2009/09/12

Three Harbours

Sea stories have always been a very minor sub-genre of men's adventure fiction in the United States, where the cowboy, the soldier, the private detective, and even the policeman are much more popular as pulp heroes than the sea captain. Think of the great sea novels by American authors: Moby Dick, Mutiny on the Bounty, The Caine Mutiny, Mister Roberts. Think of the popular affection for pirates. We, (native American white folks), are essentially a nation of mutineers.

Nautical fiction is only really popular in the Northeast, with its historical links to England, to whaling, to merchant shipping, and to that sport of the rich, yachting. The recent enthusiasm for pirates has not been accompanied by the appearance of pirate fiction, (with the notable exception of Neal Stephenson's massive Baroque Cycle), being apparently only cinema, video game and festival based.
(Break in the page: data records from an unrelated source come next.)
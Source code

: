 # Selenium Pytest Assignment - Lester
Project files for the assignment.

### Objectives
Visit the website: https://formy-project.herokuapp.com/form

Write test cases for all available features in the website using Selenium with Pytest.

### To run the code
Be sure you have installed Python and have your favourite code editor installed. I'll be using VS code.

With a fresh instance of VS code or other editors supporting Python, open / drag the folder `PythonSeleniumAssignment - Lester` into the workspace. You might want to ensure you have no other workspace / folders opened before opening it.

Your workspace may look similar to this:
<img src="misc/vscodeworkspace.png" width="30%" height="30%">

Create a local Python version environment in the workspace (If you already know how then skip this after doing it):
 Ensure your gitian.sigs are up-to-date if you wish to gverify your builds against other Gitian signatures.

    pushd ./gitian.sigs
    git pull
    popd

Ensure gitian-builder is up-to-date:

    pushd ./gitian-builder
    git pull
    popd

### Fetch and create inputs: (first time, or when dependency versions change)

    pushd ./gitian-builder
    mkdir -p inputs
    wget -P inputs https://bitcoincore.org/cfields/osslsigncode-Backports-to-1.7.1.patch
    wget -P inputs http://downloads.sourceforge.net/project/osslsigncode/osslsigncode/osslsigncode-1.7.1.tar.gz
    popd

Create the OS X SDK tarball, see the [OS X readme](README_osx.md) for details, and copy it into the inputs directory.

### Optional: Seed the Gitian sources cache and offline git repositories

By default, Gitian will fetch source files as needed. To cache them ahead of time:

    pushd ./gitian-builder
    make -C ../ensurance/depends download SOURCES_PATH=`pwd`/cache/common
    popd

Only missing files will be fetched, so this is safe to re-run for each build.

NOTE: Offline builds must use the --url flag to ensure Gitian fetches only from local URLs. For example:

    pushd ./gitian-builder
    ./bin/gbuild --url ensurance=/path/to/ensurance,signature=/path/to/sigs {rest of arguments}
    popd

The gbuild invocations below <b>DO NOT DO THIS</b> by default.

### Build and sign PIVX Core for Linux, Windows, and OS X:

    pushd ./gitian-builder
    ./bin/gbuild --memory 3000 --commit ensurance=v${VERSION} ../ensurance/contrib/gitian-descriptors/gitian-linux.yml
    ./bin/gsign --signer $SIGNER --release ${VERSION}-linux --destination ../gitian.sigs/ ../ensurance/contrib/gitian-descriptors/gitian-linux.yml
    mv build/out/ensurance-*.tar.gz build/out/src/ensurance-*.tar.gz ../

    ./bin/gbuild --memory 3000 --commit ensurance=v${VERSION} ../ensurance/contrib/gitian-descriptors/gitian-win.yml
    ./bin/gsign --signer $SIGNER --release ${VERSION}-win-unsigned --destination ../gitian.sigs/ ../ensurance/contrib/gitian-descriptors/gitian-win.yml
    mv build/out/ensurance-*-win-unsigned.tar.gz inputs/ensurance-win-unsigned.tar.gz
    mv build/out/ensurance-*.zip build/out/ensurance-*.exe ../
F. Van Wyck Mason is good example. A Boston blue blood and Harvard educated, he wrote serial pulp "intrigue" fiction before breaking out with Three Harbours, a sprawling historical novel, in 1938. A sequel to Three Harbours, The Stars on the Sea, was a top-ten bestseller in 1940. This cover is from a 1952 paperback edition, and it promises more than the book actually delivers in the way of "good parts".

I can't make out what is going on here. The tankards and counter in the background suggest that they are in a tavern, he holding her possessively aloft, to her obvious delight. But what is that brown, striped cloth at the bottom? And where are her legs? Are they, in fact, in bed, fully clothed?